We outsiders love to blame those two squabbling peoples for their long and vicious war. These days most outsiders blame the Israelis — stronger, richer, mostly descended from immigrants who’ve only been (back) in the land for a century or less. Obviously as the stronger and richer party, say these folks, the Israelis should make the lion’s share of concessions. It is up to Israel to make the Palestinians happy, says a large fraction of world opinion, and its obstinate failure to do so is a crime not only against the suffering Palestinians, but against all the rest of us whose comfortable slumbers are so often and rudely disturbed by this incessant and distressing conflict. Meanwhile the incessant Israeli settlements and land seizures inflame both Palestinian and world public opinion and the brutality and cost of occupation hurts the Palestinians, frustrates their prospects for economic growth, and infuriates people all over the world.
Other outsiders say that the big problem is the Palestinians: they ‘never miss an opportunity to miss an opportunity.’ If they’d known what was good for them, they would have accepted either the British proposal or the UN proposal for partition back before Israel’s War of Independence. If they’d been smart enough to do that, there would be no Palestinian refugee problem today and they would have a lot more land. Failing that, they should have made peace in 1967 — they would have gotten every acre of the territories back without a single Israeli settlement. (Although there would have been some tough arguments over Jerusalem.) The chief cause of the endless prolongation of the conflict and of Palestinian suffering in this view is the repeated failure of the Palestinian leadership to accept compromise. The compromise they contemptuously reject today inexorably becomes the utopia they will dream of ten years down the road.
Again, there is some truth in both stories, but not enough. The largest and most expansive concessions that the Israelis can make (return to the pre-1967 borders, a Palestinian capital in Jerusalem with Islamic holy places under Palestinian control, compensation and financial aid to refugees) will not meet the true minimum Palestinian conditions for an acceptable peace. By the same token, no Palestinian leadership, however compromise-minded and moderate, can deliver what Israelis most crave in exchange: credible guarantees of security and the end of conflict and claims. That is the ugly reality at the heart of the conflict.
The U.N. and Us
The status quo in the Middle East isn’t Israel’s fault and it isn’t the Palestinians’ fault. If the world community seriously wants to understand, much less address this bitter, destructive and dangerous conflict it needs to spend some time looking in the mirror. It was decisions taken by the international community, not by the Israelis and not the Palestinians, that set the stage for this ongoing tragedy, and it is the international community and only the international community that can put this conflict on the long glide path toward final peace.

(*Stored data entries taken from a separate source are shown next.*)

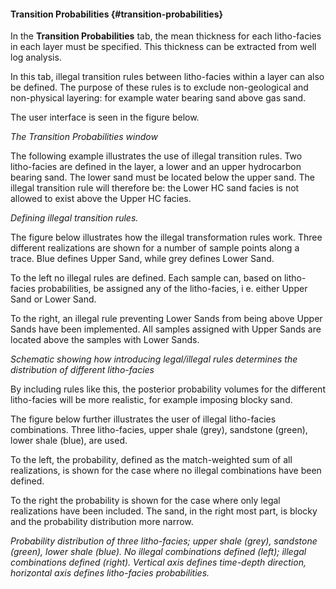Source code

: #### Transition Probabilities {#transition-probabilities}

In the **Transition Probabilities** tab, the mean thickness for each litho-facies in each layer must be specified. This thickness can be extracted from well log analysis.

In this tab, illegal transition rules between litho-facies within a layer can also be defined. The purpose of these rules is to exclude non-geological and non-physical layering: for example water bearing sand above gas sand.

The user interface is seen in the figure below.

_The Transition Probabilities window_

The following example illustrates the use of illegal transition rules. Two litho-facies are defined in the layer, a lower and an upper hydrocarbon bearing sand. The lower sand must be located below the upper sand. The illegal transition rule will therefore be: the Lower HC sand facies is not allowed to exist above the Upper HC facies.

_Defining illegal transition rules._

The figure below illustrates how the illegal transformation rules work. Three different realizations are shown for a number of sample points along a trace. Blue defines Upper Sand, while grey defines Lower Sand.

To the left no illegal rules are defined. Each sample can, based on litho-facies probabilities, be assigned any of the litho-facies, i e. either Upper Sand or Lower Sand.

To the right, an illegal rule preventing Lower Sands from being above Upper Sands have been implemented. All samples assigned with Upper Sands are located above the samples with Lower Sands.

_Schematic showing how introducing legal/illegal rules determines the distribution of different litho-facies_

By including rules like this, the posterior probability volumes for the different litho-facies will be more realistic, for example imposing blocky sand.

The figure below further illustrates the user of illegal litho-facies combinations. Three litho-facies, upper shale (grey), sandstone (green), lower shale (blue), are used.

To the left, the probability, defined as the match-weighted sum of all realizations, is shown for the case where no illegal combinations have been defined.

To the right the probability is shown for the case where only legal realizations have been included. The sand, in the right most part, is blocky and the probability distribution more narrow.

_Probability distribution of three litho-facies; upper shale (grey), sandstone (green), lower shale (blue). No illegal combinations defined (left); illegal combinations defined (right). Vertical axis defines time-depth direction, horizontal axis defines litho-facies probabilities._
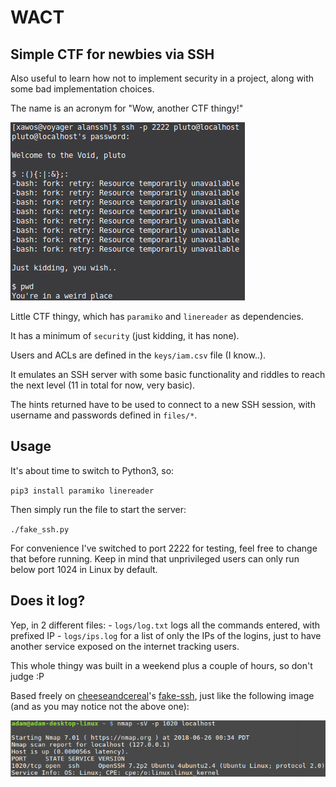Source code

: # WACT
## Simple CTF for newbies via SSH

Also useful to learn how not to implement security in a project, along with some bad implementation choices.

The name is an acronym for "Wow, another CTF thingy!"

![Example](images/forky.png "forky")


Little CTF thingy, which has `paramiko` and `linereader` as dependencies.

It has a minimum of `security` (just kidding, it has none).

Users and ACLs are defined in the `keys/iam.csv` file (I know..).

It emulates an SSH server with some basic functionality and riddles to reach the next level (11 in total for now, very basic).

The hints returned have to be used to connect to a new SSH session, with username and passwords defined in `files/*`.


## Usage
It's about time to switch to Python3, so:

`pip3 install paramiko linereader`

Then simply run the file to start the server:

`./fake_ssh.py`

For convenience I've switched to port 2222 for testing, feel free to change that before running.
Keep in mind that unprivileged users can only run below port 1024 in Linux by default.

## Does it log?
Yep, in 2 different files:
	- `logs/log.txt`    logs all the commands entered, with prefixed IP
	- `logs/ips.log`    for a list of only the IPs of the logins, just to have another service exposed on the internet tracking users.

This whole thingy was built in a weekend plus a couple of hours, so don't judge :P 

Based freely on [cheeseandcereal](https://github.com/cheeseandcereal)'s [fake-ssh](https://github.com/cheeseandcereal/fake-ssh), just like the following image (and as you may notice not the above one):

![Scan](images/nmap.png "Spoofed Banner")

The conflict and the refugee crisis are both direct results of decisions made by the League of Nations (whose award of the mandate for Palestine to Britain incorporated the terms of the Balfour Declaration promising a homeland for the Jews) and the United Nations. The United Nations didn’t just propose a partition plan for Palestine in 1947 (accepted by the Jews and rejected by the Arabs): when the British announced that they were giving up the mandate and going home, the United Nations made no provision for the security of the territory’s inhabitants during the transition period. In the absence of international peacekeepers or any other guarantees for their security, both the Jewish and the Arabic communities of British Palestine had to act in self defense as each community best understood its interest. The resulting war led directly to the creation of the refugee problem as hundreds of thousands of Palestinians fled or were expelled from their ancestral homes — and the poisonous and bitter aftermath of the war led to the flight and expulsion of hundreds of thousands of Jews to Israel from all over the Arab world.
Each community nourished its grudges; to some degree they are both still doing it now.

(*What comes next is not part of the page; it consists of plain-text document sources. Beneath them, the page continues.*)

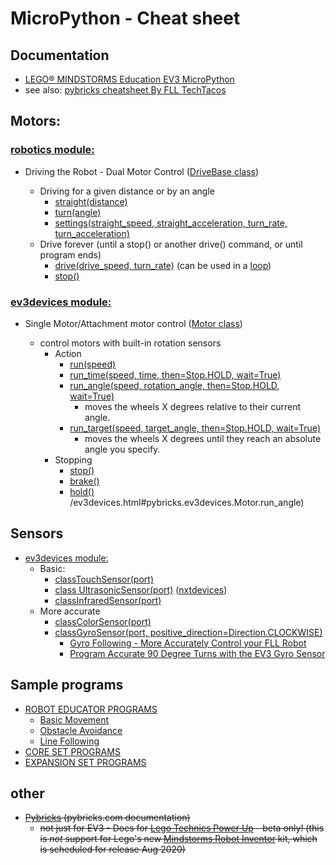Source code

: # MicroPython - Cheat sheet

## Documentation

  * [LEGO® MINDSTORMS Education EV3 MicroPython](https://pybricks.github.io/ev3-micropython/index.html)
  * see also: [pybricks cheatsheet By FLL TechTacos](https://cheatography.com/flltech2019/cheat-sheets/pybricks-cheatsheet-by-fll-techtacos-sugarland/pdf/)
 
## Motors:

### [robotics module:](https://pybricks.github.io/ev3-micropython/robotics.html)

* Driving the Robot - Dual Motor Control ([DriveBase class](https://pybricks.github.io/ev3-micropython/robotics.html))

    *  Driving for a given distance or by an angle
       * [straight(distance)](https://pybricks.github.io/ev3-micropython/robotics.html#pybricks.robotics.DriveBase.straight)
       * [turn(angle)](https://pybricks.github.io/ev3-micropython/robotics.html#pybricks.robotics.DriveBase.turn)
       * [settings(straight_speed, straight_acceleration, turn_rate, turn_acceleration)](https://pybricks.github.io/ev3-micropython/robotics.html#pybricks.robotics.DriveBase.settings)
    * Drive forever (until a stop() or another drive() command, or until program ends)
        * [drive(drive_speed, turn_rate)](https://pybricks.github.io/ev3-micropython/robotics.html#pybricks.robotics.DriveBase.drive) (can be used in a [loop](https://pybricks.github.io/ev3-micropython/examples/robot_educator_ultrasonic.html))
        * [stop()](https://pybricks.github.io/ev3-micropython/robotics.html#pybricks.robotics.DriveBase.stop) 

### [ev3devices module:](https://pybricks.github.io/ev3-micropython/ev3devices.html#motors)

* Single Motor/Attachment motor control ([Motor class](https://pybricks.github.io/ev3-micropython/ev3devices.html#motors))

  * control motors with built-in rotation sensors
    * Action
        * [run(speed)](https://pybricks.github.io/ev3-micropython/ev3devices.html#pybricks.ev3devices.Motor.run)
        * [run_time(speed, time, then=Stop.HOLD, wait=True)](https://pybricks.github.io/ev3-micropython/ev3devices.html#pybricks.ev3devices.Motor.run_time)
        * [run_angle(speed, rotation_angle, then=Stop.HOLD, wait=True)](https://pybricks.github.io/ev3-micropython/ev3devices.html#pybricks.ev3devices.Motor.run_angle)
          * moves the wheels X degrees relative to their current angle.
        * [ run_target(speed, target_angle, then=Stop.HOLD, wait=True)](https://pybricks.github.io/ev3-micropython/ev3devices.html#pybricks.ev3devices.Motor.run_target) 
          * moves the wheels X degrees until they reach an absolute angle you specify.       
    * Stopping
       * [stop()](https://pybricks.github.io/ev3-micropython/ev3devices.html#pybricks.ev3devices.Motor.stop)
       * [brake()](https://pybricks.github.io/ev3-micropython/ev3devices.html#pybricks.ev3devices.Motor.brake)
       * [hold()](https://pybricks.github.io/ev3-micropython/ev3devices.html#pybricks.ev3devices.Motor.hold)
/ev3devices.html#pybricks.ev3devices.Motor.run_angle)

## Sensors

* [ev3devices module:](https://pybricks.github.io/ev3-micropython/ev3devices.html#motors)
  * Basic:
    * [classTouchSensor(port)](https://pybricks.github.io/ev3-micropython/ev3devices.html#pybricks.ev3devices.TouchSensor)
    * [class UltrasonicSensor(port)](https://pybricks.github.io/ev3-micropython/nxtdevices.html#nxt-ultrasonic-sensor) ([nxtdevices](https://pybricks.github.io/ev3-micropython/nxtdevices.html))
    * [classInfraredSensor(port)](https://pybricks.github.io/ev3-micropython/ev3devices.html#pybricks.ev3devices.InfraredSensor)
  * More accurate
    * [classColorSensor(port)](https://pybricks.github.io/ev3-micropython/ev3devices.html#pybricks.ev3devices.ColorSensor)
    * [classGyroSensor(port, positive_direction=Direction.CLOCKWISE)](https://pybricks.github.io/ev3-micropython/ev3devices.html#pybricks.ev3devices.GyroSensor)
      * [Gyro Following - More Accurately Control your FLL Robot](https://www.youtube.com/watch?v=WR_gy0NIBOs)
      * [Program Accurate 90 Degree Turns with the EV3 Gyro Sensor](https://www.youtube.com/watch?v=8B1LwzkLKXs)

## Sample programs

* [ROBOT EDUCATOR PROGRAMS](https://pybricks.github.io/ev3-micropython/index.html)
  * [Basic Movement](https://pybricks.github.io/ev3-micropython/examples/robot_educator_basic.html)
  * [Obstacle Avoidance](https://pybricks.github.io/ev3-micropython/examples/robot_educator_ultrasonic.html)
  * [Line Following](https://pybricks.github.io/ev3-micropython/examples/robot_educator_line.html)
* [CORE SET PROGRAMS](https://pybricks.github.io/ev3-micropython/examples/color_sorter.html)
* [EXPANSION SET PROGRAMS](https://pybricks.github.io/ev3-micropython/examples/elephant.html)
      


## other
* ~~[Pybricks](https://pybricks.github.io/ev3-micropython/index.html) (pybricks.com documentation)~~
  *  ~~not just for EV3 - Docs for [Lego Technics Power Up](https://racingbrick.com/lego-powered-up-summary/) - beta only! (this is *not* support for Lego's new [Mindstorms Robot Inventor](https://www.lego.com/en-us/aboutus/news/2020/june/lego-mindstorms-robot-inventor/) kit, which is scheduled for release Aug 2020)~~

But the international community could have prevented this if it had either enforced the partition plan it endorsed or at the very least taken up its legal and moral responsibility to provide basic security in Palestine while discussions continued. Neither the Jews nor the Arabs could do this in 1947-48. Today, 0nly the international community has the resources to move the dispute toward some kind of closure.
This is the ugly and uncomfortable truth that the world so often ignores as we get on our moral high ground and lecture to the squabbling Israelis and Palestinians about their stubborn failures to make peace: Israeli concessions alone cannot bring dignity and a decent future for a significant group of Palestinians...
Read entire article at American Interest (blog)
Both the Israelis and the Palestinians have a lot to answer for in their 100-year-plus conflict over some of the most miserable and hardscrabble but somehow beloved land on the face of the earth. But the sad and sorry truth is that neither the Israelis nor the Palestinians are really responsible for the mess that they are both in — and neither party can solve the problem on its own.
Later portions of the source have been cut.